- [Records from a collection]
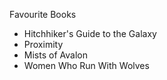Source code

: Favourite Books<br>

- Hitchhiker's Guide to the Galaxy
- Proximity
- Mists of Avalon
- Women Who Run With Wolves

- [WORK REQUIRED] Output every line of the records above unchanged, and keep the pictures out.

- [ANSWER SECTION]
Source code

: Favourite Books<br>

- Hitchhiker's Guide to the Galaxy
- Proximity
- Mists of Avalon
- Women Who Run With Wolves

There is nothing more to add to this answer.